▶ _The problem_
The lines of the records that include "blueprint" should all be copied.

Excerpts from a dataset
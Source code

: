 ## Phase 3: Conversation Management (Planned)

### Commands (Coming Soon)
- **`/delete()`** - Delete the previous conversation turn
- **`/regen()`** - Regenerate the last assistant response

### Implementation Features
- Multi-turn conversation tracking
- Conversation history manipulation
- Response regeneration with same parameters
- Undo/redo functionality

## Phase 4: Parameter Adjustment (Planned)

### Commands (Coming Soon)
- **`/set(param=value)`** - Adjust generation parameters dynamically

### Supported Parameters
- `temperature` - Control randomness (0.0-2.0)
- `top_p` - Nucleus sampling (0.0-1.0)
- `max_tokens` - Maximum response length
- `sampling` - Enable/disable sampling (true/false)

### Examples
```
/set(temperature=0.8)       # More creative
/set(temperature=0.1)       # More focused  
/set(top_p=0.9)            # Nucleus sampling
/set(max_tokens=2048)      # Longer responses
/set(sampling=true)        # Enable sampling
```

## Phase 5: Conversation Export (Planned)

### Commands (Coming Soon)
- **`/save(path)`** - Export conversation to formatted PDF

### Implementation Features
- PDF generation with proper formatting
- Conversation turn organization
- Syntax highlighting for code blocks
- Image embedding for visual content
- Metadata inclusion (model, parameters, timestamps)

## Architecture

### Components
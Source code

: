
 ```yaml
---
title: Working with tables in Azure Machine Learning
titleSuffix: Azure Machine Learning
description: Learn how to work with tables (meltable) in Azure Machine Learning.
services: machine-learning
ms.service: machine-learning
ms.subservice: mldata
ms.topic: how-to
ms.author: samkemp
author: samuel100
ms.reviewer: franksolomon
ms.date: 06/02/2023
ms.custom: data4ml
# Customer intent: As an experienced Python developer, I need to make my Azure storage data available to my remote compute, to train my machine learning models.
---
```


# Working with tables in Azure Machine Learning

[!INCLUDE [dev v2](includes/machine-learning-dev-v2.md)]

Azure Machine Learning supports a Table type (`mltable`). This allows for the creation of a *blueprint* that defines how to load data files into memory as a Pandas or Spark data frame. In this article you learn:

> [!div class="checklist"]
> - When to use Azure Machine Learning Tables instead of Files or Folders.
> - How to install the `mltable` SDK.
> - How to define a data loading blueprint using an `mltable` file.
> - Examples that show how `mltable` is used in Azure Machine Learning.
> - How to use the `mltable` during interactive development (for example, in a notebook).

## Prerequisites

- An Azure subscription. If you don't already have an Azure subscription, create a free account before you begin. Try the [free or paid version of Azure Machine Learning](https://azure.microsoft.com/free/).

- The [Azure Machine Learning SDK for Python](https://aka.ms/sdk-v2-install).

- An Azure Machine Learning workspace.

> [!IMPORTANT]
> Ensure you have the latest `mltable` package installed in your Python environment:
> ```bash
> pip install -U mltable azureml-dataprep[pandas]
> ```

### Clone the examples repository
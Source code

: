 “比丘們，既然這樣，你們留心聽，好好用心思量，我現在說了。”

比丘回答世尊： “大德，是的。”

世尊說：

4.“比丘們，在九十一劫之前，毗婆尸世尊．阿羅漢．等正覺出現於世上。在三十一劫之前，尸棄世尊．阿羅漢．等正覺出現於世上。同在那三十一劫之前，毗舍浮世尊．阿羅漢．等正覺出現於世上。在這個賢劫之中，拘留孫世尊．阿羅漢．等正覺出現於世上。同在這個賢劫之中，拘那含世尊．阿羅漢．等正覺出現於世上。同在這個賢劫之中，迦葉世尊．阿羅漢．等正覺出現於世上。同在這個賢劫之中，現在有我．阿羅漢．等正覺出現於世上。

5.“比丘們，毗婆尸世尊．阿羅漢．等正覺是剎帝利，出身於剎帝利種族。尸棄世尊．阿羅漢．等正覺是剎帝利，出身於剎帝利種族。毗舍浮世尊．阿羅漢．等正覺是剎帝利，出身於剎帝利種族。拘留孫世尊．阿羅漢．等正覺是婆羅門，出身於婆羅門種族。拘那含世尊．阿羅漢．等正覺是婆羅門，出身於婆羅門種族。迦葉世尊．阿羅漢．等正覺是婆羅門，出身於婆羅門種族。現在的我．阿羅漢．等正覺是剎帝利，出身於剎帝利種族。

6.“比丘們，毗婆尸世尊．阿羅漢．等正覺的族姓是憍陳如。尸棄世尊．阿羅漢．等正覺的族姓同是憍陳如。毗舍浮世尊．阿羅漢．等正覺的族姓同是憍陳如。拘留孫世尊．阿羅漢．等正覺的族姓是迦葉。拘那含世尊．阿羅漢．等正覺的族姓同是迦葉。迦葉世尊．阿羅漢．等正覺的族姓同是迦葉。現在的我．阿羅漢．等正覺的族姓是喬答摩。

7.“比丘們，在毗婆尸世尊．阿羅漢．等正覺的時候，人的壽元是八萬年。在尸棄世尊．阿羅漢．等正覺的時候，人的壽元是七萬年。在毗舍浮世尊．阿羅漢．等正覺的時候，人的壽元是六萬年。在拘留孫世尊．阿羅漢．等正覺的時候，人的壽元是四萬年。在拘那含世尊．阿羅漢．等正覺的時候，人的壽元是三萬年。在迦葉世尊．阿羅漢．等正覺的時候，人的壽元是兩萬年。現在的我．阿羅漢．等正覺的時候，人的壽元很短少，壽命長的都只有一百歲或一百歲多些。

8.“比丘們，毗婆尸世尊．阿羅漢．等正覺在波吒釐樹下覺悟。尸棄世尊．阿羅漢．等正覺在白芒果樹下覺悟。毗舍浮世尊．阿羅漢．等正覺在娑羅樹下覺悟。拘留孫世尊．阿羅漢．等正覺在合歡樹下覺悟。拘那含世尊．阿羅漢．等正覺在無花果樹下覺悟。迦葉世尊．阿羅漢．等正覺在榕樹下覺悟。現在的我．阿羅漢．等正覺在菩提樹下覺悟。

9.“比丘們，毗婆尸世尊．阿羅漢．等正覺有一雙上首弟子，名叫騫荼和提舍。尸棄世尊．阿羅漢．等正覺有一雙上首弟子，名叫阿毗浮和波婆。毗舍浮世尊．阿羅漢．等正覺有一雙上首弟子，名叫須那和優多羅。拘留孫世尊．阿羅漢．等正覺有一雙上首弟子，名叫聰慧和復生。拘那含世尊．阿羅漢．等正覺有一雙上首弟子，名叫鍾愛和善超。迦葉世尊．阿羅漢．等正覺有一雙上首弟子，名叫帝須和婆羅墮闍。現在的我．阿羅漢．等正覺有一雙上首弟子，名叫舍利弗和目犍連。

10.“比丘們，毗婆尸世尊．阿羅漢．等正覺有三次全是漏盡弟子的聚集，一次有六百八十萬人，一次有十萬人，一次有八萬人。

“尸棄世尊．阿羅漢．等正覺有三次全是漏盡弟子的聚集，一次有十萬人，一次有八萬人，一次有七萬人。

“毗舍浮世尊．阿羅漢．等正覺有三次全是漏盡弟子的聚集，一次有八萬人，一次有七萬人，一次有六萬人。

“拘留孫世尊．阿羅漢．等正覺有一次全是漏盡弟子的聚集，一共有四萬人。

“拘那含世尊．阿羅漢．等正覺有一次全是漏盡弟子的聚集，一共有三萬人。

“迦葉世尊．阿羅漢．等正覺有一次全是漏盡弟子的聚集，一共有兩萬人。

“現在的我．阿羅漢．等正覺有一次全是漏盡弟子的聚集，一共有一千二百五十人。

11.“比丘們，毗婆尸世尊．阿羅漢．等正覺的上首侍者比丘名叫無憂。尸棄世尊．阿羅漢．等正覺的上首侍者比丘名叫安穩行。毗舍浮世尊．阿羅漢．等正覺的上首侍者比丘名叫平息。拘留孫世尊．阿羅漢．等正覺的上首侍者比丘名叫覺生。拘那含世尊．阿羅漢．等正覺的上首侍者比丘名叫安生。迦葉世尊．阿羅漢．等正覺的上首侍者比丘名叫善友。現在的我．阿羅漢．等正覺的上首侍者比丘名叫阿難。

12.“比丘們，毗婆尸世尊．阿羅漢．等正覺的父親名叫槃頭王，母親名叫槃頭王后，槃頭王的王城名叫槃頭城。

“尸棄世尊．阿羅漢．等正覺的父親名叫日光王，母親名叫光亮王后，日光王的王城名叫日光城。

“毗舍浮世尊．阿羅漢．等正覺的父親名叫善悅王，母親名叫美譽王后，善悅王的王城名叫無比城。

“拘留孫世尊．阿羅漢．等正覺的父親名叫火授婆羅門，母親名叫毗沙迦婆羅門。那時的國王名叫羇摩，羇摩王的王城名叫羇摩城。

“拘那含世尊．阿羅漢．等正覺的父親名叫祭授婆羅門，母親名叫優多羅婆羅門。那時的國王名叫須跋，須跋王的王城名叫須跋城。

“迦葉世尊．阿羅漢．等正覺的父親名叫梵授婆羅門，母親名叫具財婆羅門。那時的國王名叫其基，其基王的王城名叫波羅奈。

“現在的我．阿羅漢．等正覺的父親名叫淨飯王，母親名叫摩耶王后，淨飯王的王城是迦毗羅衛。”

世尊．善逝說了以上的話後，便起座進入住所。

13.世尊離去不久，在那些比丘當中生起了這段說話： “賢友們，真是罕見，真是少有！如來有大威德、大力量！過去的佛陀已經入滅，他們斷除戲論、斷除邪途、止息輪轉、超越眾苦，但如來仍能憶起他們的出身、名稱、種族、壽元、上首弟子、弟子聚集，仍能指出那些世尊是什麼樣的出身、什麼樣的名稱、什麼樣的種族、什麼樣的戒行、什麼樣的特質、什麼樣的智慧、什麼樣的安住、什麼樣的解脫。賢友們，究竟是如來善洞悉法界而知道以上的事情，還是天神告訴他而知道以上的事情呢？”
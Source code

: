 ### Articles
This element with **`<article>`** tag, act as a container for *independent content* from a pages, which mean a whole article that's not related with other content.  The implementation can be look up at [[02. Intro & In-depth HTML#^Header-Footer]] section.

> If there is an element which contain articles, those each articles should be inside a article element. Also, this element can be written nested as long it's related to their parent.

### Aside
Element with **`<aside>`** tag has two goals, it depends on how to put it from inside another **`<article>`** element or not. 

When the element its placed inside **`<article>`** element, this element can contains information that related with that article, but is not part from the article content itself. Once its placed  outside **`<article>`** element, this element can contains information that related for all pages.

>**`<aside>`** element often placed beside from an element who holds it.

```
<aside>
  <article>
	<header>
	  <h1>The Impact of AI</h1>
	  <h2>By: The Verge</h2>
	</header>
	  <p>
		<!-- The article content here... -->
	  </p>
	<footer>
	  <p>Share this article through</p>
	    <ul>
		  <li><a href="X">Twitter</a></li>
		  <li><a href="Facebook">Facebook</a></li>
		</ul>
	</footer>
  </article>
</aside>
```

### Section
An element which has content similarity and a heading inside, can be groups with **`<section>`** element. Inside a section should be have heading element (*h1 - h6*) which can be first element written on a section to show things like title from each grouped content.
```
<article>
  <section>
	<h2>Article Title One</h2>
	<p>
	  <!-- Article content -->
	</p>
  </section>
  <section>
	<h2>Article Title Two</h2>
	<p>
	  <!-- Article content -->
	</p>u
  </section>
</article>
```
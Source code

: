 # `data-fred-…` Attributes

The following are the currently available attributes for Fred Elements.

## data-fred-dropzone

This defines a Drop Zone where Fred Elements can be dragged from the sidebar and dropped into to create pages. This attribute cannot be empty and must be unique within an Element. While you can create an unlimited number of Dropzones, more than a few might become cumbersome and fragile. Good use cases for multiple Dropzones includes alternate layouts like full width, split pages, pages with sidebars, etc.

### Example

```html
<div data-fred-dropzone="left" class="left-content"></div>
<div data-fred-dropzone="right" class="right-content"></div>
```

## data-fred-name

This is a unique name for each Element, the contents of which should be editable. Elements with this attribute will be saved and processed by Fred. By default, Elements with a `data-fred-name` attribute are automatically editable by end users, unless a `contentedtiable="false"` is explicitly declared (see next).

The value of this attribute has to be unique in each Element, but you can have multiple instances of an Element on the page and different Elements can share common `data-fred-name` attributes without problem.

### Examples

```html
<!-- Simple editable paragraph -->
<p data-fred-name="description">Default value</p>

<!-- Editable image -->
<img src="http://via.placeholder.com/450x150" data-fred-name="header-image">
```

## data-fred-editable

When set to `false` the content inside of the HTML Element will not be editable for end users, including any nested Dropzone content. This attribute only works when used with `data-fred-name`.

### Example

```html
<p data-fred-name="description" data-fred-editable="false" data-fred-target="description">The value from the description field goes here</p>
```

▶ _Written reply_
Azure Machine Learning supports a Table type (`mltable`). This allows for the creation of a *blueprint* that defines how to load data files into memory as a Pandas or Spark data frame. In this article you learn:
> - How to define a data loading blueprint using an `mltable` file.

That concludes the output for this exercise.